CEVAP: Davalı vekili; davacı tarafından iddia ve talep konusu yapılan hasarın ihbar edilmesi üzerine müvekkili tarafından hasarın tespiti için eksper tayin edildiğini, ekspertiz raporunda zararın ürün geri çağırma kapsamında olduğu ve poliçede ürün çağırma teminatı bulunmadığından hasarın teminat kapsamı dışında olduğunun değerlendirildiğini ve talebin müvekkili şirket tarafından ret edildiğini, başka sigortacı şirketten sadır bulunan önceki poliçede yer alan özel koşulların ancak davacı ile anılan dava dışı sigortacı arasında hüküm ifade ettiğini, müvekkili sigortacı şirket ile daha sonra kurulan sigorta sözleşmesinin ise tamamen yeni bir poliçe olduğunu, sözleşme ve poliçe özel şartlan uyarınca dava konusu istemlerin poliçe teminatları kapsamında olmadığını belirterek davanın reddine karar verilmesini talep etmiştir.

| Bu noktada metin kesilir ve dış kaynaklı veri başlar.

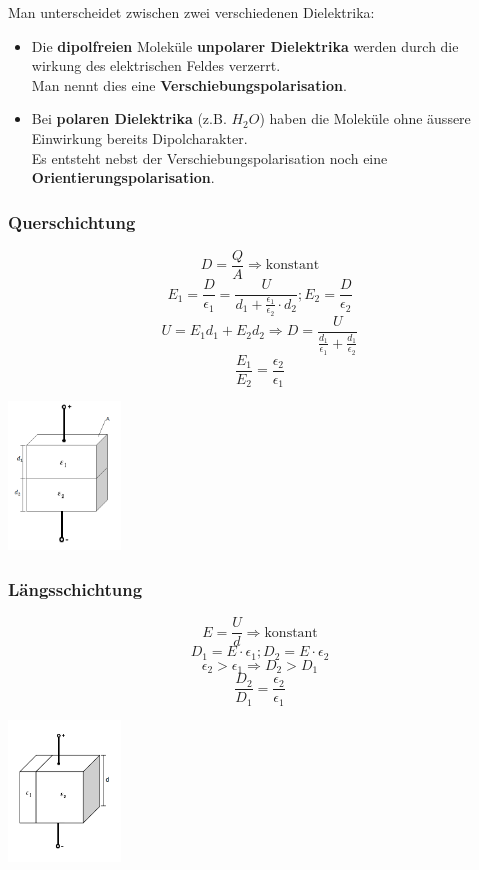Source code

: Man unterscheidet zwischen zwei verschiedenen Dielektrika:
\begin{itemize}
	\item Die \textbf{dipolfreien} Moleküle \textbf{unpolarer Dielektrika} werden durch die wirkung des elektrischen Feldes verzerrt. \\
	Man nennt dies eine \textbf{Verschiebungspolarisation}.
	\item Bei \textbf{polaren Dielektrika} (z.B. $H_2O$) haben die Moleküle ohne äussere Einwirkung bereits Dipolcharakter. \\
	Es entsteht nebst der Verschiebungspolarisation noch eine \textbf{Orientierungspolarisation}.
\end{itemize}

\parbox[t]{10.5cm} {
	\subsubsection{Querschichtung}
	\parbox[h]{6cm}{
		$$D = \frac{Q}{A} \Rightarrow \text{konstant}$$ 
		$$E_1 = \frac{D}{\epsilon_1}  = \frac{U}{d_1 + \frac{\epsilon_1}{\epsilon_2} \cdot d_2}; E_2 = \frac{D}{\epsilon_2}$$
		$$U = E_1 d_1 + E_2 d_2 \Rightarrow D = \frac{U}{\frac{d_1}{\epsilon_1} + \frac{d_1}		
			{\epsilon_2}}$$
		$$\frac{E_1}{E_2} = \frac{\epsilon_2}{\epsilon_1}$$
	}
	\parbox[h]{4cm}{
		\includegraphics[width=3cm]{./bilder/schichtung_quer.png}
	}
}
\parbox[t]{10cm} {
	\subsubsection{Längsschichtung}
	\parbox[h]{5cm}{
		$$E = \frac{U}{d} \Rightarrow \text{konstant}$$
		$$D_1 = E \cdot {\epsilon_1} ; D_2 = E \cdot {\epsilon_2}$$
		$$\epsilon_2 > \epsilon_1 \Rightarrow D_2 > D_1$$
		$$\frac{D_2}{D_1} = \frac{\epsilon_2}{\epsilon_1}$$
	}
	\parbox[h]{4cm}{
		\includegraphics[width=3cm]{./bilder/schichtung_laengs.png}
	}
}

İLK DERECE MAHKEMESİ KARARI: Mahkemece, davacının tahsil talebi bulunmadığından HMK 106/2 ve HMK 114/h maddesi gereğince eda davası açılabilecek hallerde tespit davası açılmasında hukuki yararının bulunmadığı gerekçesiyle dava şartı yokluğu nedeniyle davanın usulden reddine karar verilmiştir.
İSTİNAF SEBEPLERİ: Davacı vekili istinaf dilekçesinde; mahkemece ön inceleme duruşmasında dava şartlarında bir eksiklik bulunmadığının tespit edildiği halde, daha sonra davanın dava şartı yokluğu nedeniyle reddine karar verilmesini hatalı olduğunu, müvekkili ile davalı arasında sigorta poliçesinin kapsamı bakımından uyuşmazlık bulunduğunu, meydana gelen riziko nedeniyle … şirketine bir ödeme yapılmadığını, dolayısıyla eda davası açılmasının henüz mümkün olmadığını, müvekkilinin … şirketini ödeme yapma riski ile karşı karşıya bulunduğunu, bu nedenle tespit davası açılmasına hukuki yararı bulunduğunu, kaldı ki davanın salt tespit davası olmadığını, çünkü tespit hükmü ile birlikte davalının belli tarzda hareket etmesini isteme hak ve imkanı doğacağını, bu anlamda verilecek kararının eda sonucunu doğuracağının açık olduğunu ileri sürerek yerel mahkeme kararının kaldırılmasına karar verilmesini talep etmiştir.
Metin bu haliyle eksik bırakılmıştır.